BEGIN The input

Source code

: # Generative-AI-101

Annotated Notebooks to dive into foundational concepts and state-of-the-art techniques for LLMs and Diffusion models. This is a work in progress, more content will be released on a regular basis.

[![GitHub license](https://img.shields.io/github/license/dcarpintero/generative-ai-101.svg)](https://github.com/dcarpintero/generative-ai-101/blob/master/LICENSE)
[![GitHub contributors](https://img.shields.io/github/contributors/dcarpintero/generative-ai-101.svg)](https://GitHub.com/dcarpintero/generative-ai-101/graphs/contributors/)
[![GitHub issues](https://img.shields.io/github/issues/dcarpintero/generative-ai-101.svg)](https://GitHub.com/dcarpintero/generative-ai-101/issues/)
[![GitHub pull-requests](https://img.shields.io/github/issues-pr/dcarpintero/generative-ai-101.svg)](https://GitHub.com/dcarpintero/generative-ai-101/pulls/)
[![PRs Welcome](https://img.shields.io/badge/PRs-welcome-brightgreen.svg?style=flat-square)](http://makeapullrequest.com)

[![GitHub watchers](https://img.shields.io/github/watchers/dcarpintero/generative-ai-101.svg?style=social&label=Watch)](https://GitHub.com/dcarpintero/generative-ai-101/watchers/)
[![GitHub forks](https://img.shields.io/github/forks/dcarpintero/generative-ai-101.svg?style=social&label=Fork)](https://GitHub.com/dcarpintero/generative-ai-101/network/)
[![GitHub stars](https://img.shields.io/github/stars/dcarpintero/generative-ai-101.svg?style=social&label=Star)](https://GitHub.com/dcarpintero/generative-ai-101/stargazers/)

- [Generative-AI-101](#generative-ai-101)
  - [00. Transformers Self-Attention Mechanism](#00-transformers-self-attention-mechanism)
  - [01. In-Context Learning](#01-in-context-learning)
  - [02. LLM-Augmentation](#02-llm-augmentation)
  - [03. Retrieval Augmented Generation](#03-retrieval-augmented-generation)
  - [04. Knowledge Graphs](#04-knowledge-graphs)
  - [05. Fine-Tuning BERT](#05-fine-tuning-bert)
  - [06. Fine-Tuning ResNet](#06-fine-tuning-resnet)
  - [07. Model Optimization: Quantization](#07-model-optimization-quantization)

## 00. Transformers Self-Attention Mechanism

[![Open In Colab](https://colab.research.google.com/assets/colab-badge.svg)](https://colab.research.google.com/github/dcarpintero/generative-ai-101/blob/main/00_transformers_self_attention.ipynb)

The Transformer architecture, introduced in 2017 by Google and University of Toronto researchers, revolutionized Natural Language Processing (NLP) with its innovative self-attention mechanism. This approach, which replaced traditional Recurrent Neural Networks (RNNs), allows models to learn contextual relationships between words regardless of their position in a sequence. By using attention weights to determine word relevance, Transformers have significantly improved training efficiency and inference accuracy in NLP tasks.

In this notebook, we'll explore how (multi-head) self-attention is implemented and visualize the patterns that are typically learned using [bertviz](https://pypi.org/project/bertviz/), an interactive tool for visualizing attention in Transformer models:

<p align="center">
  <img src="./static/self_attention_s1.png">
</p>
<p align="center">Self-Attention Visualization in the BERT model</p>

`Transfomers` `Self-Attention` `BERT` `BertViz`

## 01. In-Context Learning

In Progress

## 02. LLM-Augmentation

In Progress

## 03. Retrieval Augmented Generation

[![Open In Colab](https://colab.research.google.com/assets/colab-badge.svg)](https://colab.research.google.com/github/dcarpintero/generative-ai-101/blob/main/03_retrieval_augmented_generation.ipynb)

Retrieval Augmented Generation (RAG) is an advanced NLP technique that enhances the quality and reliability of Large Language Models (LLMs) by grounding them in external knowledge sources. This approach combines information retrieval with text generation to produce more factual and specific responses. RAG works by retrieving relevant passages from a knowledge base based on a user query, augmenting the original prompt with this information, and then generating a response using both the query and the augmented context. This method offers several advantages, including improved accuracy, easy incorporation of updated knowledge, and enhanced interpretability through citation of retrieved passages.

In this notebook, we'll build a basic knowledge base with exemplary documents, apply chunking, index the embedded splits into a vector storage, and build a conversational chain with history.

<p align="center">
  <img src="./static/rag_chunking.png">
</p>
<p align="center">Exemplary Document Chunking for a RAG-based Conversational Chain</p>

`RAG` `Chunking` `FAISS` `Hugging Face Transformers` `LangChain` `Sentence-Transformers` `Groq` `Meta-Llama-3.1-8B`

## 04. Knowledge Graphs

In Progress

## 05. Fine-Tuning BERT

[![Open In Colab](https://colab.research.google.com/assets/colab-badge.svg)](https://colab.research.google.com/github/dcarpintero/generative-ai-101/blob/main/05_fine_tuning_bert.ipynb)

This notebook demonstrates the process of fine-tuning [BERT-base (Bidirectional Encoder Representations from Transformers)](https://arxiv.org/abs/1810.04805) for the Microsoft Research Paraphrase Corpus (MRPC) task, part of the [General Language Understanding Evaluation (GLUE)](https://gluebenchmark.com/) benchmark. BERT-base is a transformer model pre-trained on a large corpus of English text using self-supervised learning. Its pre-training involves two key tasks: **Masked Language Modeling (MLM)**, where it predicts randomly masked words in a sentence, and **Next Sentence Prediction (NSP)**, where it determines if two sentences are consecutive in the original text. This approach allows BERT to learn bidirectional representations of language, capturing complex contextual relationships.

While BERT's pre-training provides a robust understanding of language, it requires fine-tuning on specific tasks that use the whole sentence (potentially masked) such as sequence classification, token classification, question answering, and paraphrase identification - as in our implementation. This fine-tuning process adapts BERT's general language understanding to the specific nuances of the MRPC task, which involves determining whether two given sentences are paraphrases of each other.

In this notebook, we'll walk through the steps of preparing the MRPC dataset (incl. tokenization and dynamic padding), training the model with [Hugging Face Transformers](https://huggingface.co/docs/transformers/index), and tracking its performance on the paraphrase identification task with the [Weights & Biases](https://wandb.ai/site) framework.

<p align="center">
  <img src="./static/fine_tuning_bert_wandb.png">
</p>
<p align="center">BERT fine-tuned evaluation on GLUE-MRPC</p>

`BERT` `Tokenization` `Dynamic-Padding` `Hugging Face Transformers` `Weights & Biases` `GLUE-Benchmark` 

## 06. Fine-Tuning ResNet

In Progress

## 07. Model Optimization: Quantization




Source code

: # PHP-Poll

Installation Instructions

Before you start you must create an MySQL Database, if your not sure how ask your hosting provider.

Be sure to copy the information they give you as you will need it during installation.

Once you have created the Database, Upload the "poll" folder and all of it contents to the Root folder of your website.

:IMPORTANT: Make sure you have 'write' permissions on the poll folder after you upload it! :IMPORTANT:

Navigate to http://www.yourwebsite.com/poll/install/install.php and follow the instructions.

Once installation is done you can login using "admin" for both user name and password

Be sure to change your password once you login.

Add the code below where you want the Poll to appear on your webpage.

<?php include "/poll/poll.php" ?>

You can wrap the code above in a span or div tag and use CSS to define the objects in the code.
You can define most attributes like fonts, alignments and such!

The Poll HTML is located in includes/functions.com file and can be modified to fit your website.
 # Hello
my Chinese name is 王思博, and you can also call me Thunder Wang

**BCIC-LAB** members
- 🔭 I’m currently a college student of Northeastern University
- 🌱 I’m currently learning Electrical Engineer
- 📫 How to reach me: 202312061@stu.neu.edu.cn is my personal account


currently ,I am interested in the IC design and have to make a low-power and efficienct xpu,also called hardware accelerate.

END The input

(Aim of the exercise): Produce only the lines from the line containing "- [Generative-AI-101](#generative-ai-101)" through the line containing "- [04. Knowledge", inclusive of both, exactly as they stand in the entries above.

(Answer box):
- [Generative-AI-101](#generative-ai-101)
  - [00. Transformers Self-Attention Mechanism](#00-transformers-self-attention-mechanism)
  - [01. In-Context Learning](#01-in-context-learning)
  - [02. LLM-Augmentation](#02-llm-augmentation)
  - [03. Retrieval Augmented Generation](#03-retrieval-augmented-generation)
  - [04. Knowledge Graphs](#04-knowledge-graphs)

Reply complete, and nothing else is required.